[tile]DB and Armadillo


#1

Are there any plans to integrate with Armadillo

At the moment using [tile]DB and Armadillo would seem to require a copy of the data. There is a method of constructing an Armadillo matrix or cube from memory http://arma.sourceforge.net/docs.html#adv_constructors_cube however this is limited because changing the size of the Armadillo matrix would corrupt the [tile]DB memory. I guess there is also a way to take the Query api https://docs.tiledb.io/en/stable/c++-api.html#query and construct a [tile]DB array from an Armadillo matrix, again if the dimensions of the matrix or cube was then modified this would seem to require a new [tile]DB record to be created rather than modifying the existing record.

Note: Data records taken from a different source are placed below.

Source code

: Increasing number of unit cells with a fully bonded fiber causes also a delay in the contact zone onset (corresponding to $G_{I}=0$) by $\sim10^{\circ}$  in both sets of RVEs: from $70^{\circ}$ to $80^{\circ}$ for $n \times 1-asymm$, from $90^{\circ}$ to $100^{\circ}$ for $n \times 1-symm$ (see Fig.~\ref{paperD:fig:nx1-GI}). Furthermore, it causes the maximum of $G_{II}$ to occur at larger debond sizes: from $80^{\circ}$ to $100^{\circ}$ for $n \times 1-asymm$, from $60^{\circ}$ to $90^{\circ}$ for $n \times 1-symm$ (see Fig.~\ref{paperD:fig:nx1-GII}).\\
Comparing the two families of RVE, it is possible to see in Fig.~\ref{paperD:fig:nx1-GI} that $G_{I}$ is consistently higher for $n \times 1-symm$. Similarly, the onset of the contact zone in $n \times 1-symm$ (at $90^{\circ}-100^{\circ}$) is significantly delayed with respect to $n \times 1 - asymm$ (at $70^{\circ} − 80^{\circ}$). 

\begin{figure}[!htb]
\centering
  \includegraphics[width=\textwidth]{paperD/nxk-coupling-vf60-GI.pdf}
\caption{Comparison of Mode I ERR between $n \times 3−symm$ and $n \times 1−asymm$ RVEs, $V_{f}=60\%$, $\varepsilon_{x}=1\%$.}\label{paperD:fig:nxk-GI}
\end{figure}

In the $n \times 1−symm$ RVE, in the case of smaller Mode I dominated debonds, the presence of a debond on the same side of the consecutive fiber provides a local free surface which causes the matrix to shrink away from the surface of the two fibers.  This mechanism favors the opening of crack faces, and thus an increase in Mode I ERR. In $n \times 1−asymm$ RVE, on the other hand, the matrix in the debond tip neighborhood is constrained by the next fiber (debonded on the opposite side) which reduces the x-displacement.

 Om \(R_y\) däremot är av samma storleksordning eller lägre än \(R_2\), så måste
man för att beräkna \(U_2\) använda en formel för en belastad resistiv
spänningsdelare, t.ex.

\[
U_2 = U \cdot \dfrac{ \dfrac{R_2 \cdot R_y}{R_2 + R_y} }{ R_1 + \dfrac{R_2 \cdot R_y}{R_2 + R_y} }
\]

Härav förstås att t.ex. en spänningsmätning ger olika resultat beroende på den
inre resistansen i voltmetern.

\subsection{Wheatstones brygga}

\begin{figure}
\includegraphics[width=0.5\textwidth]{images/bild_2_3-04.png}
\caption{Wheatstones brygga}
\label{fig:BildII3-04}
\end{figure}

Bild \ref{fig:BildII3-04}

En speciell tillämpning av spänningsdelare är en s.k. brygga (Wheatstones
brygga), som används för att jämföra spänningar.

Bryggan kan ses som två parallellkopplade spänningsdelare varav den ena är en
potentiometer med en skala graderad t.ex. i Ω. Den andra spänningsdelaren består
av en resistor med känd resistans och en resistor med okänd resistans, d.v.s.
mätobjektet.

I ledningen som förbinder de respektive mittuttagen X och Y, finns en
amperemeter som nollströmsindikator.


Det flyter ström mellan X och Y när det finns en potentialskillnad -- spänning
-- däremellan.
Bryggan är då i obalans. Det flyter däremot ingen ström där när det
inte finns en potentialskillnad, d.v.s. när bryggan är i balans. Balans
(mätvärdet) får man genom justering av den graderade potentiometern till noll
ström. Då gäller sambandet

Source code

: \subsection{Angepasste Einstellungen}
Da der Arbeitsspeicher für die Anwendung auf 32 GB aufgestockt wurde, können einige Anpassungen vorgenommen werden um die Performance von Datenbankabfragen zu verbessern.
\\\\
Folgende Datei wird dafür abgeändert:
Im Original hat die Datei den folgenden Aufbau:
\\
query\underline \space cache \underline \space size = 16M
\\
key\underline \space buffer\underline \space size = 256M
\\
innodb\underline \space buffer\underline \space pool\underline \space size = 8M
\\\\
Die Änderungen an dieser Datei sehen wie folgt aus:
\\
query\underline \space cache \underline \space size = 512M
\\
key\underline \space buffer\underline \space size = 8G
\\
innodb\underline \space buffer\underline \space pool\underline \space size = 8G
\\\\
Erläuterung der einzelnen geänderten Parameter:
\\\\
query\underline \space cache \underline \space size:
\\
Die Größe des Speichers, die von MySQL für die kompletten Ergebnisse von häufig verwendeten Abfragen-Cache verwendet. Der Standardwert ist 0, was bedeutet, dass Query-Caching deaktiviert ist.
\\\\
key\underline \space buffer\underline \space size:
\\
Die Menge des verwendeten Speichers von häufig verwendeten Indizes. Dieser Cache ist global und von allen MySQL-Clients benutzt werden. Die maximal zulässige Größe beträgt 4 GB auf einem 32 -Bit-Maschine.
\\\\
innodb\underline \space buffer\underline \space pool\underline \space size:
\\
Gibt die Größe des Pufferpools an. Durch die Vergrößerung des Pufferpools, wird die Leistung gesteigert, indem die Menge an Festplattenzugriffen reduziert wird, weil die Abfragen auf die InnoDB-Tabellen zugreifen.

Any thoughts on this topic would be most welcome.

Peter.


#2

Hi Pete,

It seems like what you are asking about is a “global view” representation of a TileDB array using the C++ Armadillo array / matrix API (please correct me if this is not the case). In this way, all operations on Armadillo matrices would be reflected on disk (resize, reshape, applying an operation elementwise, etc.). This is not currently possible and I don’t think the Armadillo API is flexible enough to make this happen. What TileDB could support would be to load / save Armadillo matrix / arrays to storage but the entire array would have to be in memory. As you said you would do this through the query mechanism. If Armadillo has an API to construct an matrix / array from a dense buffer (and could expose the buffer of an already constructed armadillo matrix / array) then you could do this with zero copies (this is essentially how all the HL bindings to TileDB work).

For sparse arrays, Armadillo stores the matrices in CSC order. TileDB uses COO storage so there would be a conversion cost.

Jake


#3

Hi Jake,

Thanks for your prompt response.

If Armadillo has an API to construct an matrix / array from a dense buffer (and could expose the buffer of an already constructed armadillo matrix / array) then you could do this with zero copies (this is essentially how all the HL bindings to TileDB work).

Zero copy is essential for me for large matrix sizes where I may not have enough memory for multiple copies of the matrix. From my reading of the API after submit() (previously called finalize? https://docs.tiledb.io/en/latest/c++-api.html#_CPPv3N6tiledb5Query8finalizeEv) is called any armadillo matrix that I have constructed from (zero copy memory buffer) or used to construct a TileDB fragment would then have to be destroyed to avoid corruption. Which part would own the memory? For example if I construct a large TileDB matrix with large fragments created with armadillo and passed by memory buffer to TileDB how to handle the buffer ownership? If I call submit() then clear the armadillo matrix (perhaps in a different thread or submit_async() and modify before completion), thus modifying the memory now “owned” by TileDB then this would corrupt the fragment. Perhaps I need to dig deeper into TileDB and use the same bindings that the HL api’s use rather than the TileDB c++ api? In short its not clear to me how the memory buffer ownership works.

Second topic: if I dont know how big my TileDB matrix is at start of time, or want to reshape or resize the TileDB matrix, it is not obvious to me how I can do this with the query api. In short the very good examples that you provide with the code show me how to create, load, save but not modify ie resize a TileDB matrix after construction.

Thanks in advance for any assistance / pointers you can provide.

Peter.


#4

There should be no memory corruption as long as the buffer lifetime is longer than the query (the query status is COMPLETE). All buffers given to TileDB have this property, in that there is no ownership handoff of memory. This makes it nicer to use from HL language / api’s as the user can allocate say a native Numpy array or Armadillo matrix, provide TileDB a pointer to the underlying buffer, load / save the array / matrix data, and continue using the array or reshaping / modifying the buffer (in memory) after the TileDB query is completed.

We only touch upon memory management issues in our docs, I’ll discuss with the team and hopefully we can provide better examples / make this more clear in the documentation. Unfortunately the Sphinx render of the C++ API doxygen comments kind of obscures the fact that you can pass a pointer to an underlying buffer to the api and not just a Vec container type (there are some bugs with the C++ / Sphinx doc rendering).

For the second topic: we have largely not addressed this in the core TileDB library yet but it is on our roadmap (reshaping / resizing arrays). It is complicated by the fact that TileDB arrays are append only / immutable, so to do this multiple arrays would have to share the same underlying fragment data (if possible).